2. Modulation of excitotoxicity and oxidative/nitrosative stress

The excess release of glutamate and generation of reactive species when sustained and unmitigated can damage neurons, and have been implicated in a number of neurodegenerative conditions. The effects of sigma ligands on these initiating events are summarized in this section, with almost all of the data to date focusing on the involvement of the sigma-1 subtype.

2.1. Excitotoxicity

A number of pathological states including stroke and traumatic brain injury results in an excessive and sustained release of glutamate, leading to abnormally high influx of calcium into the cell and downstream toxic reactions culminating in cell damage and death, a phenomenon known as excitotoxicity (Sheldon and Robinson, 2007).

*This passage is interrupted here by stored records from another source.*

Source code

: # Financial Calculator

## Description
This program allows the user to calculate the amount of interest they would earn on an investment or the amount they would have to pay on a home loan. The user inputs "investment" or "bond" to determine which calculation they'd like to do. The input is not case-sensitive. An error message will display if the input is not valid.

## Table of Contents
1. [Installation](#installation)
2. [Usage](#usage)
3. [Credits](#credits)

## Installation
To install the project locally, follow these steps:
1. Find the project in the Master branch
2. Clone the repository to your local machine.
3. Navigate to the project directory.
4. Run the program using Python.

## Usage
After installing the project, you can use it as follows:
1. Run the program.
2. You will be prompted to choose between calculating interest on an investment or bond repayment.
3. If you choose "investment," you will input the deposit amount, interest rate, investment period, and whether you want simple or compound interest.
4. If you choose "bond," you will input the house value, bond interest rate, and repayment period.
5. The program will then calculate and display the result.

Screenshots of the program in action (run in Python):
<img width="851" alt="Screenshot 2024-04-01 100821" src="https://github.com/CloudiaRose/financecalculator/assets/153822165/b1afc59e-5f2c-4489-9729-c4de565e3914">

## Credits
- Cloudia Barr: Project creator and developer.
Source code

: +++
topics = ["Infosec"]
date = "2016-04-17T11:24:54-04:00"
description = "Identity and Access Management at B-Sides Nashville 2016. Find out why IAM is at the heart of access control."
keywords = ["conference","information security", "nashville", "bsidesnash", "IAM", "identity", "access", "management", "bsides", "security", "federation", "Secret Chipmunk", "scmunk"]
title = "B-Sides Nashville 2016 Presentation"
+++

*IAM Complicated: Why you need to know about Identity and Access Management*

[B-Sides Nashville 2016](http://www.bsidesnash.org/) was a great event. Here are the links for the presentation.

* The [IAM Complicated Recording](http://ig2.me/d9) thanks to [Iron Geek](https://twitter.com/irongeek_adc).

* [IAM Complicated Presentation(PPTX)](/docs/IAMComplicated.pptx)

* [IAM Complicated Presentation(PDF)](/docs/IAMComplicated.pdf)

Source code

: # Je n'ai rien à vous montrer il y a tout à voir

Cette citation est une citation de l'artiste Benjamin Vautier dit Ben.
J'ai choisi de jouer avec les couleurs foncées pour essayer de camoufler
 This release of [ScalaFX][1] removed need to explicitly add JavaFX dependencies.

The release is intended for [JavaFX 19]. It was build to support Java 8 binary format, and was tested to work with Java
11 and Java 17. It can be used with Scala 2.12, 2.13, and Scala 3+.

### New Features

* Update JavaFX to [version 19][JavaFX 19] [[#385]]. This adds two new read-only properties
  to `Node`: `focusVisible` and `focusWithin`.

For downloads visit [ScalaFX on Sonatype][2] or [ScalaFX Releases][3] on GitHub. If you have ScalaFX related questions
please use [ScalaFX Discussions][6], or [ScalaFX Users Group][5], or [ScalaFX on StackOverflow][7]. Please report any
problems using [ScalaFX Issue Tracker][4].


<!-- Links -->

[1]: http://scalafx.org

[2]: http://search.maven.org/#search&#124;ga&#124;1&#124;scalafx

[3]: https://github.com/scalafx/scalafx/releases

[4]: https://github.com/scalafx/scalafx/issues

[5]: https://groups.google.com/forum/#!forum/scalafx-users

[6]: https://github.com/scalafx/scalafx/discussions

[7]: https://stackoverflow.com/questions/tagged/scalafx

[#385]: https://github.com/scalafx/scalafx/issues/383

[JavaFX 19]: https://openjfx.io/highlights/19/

Among the glutamate receptor subtypes, the N-methyl-D-aspartate (NMDA) receptors appear to play a particularly important role in excitotoxicity. Sigma receptor ligands have displayed neuroprotective effects against excitotoxic mechanisms in retinal ganglion cells, primary neuronal cultures, and ischemic stroke models (DeCoster et al., 1995; Dun et al., 2007; Shen et al., 2008). Of note, the sigma receptor agonist DTG (1,3-di-o-tolylguanidine) has been shown to enhance neuronal survival when administered 24 h after ischemic stroke in rats (Ajmo et al., 2006). The possible mechanisms whereby sigma receptor ligands have the potential to mitigate excitotoxicity include: i) attenuating the release of glutamate (Lobner and Lipton, 1990), ii) reducing the level of activation or expression of NMDA receptors (Zhang et al., 2011), iii) altering intracellular calcium levels (Monnet, 2005), and iv) decreasing reactive species (see below). Both sigma receptor subtypes are likely involved, though the sigma-1 receptor subtype may play a more prominent role. In particular, the sigma-1 receptor subtype has been implicated in modulating neuronal responses to NMDA receptor stimulation, possibly through direct interaction with specific subunits of the NMDA receptor (Balasuriya et al., 2013) or indirectly through the modulation of other ion channels (Martina et al., 2007).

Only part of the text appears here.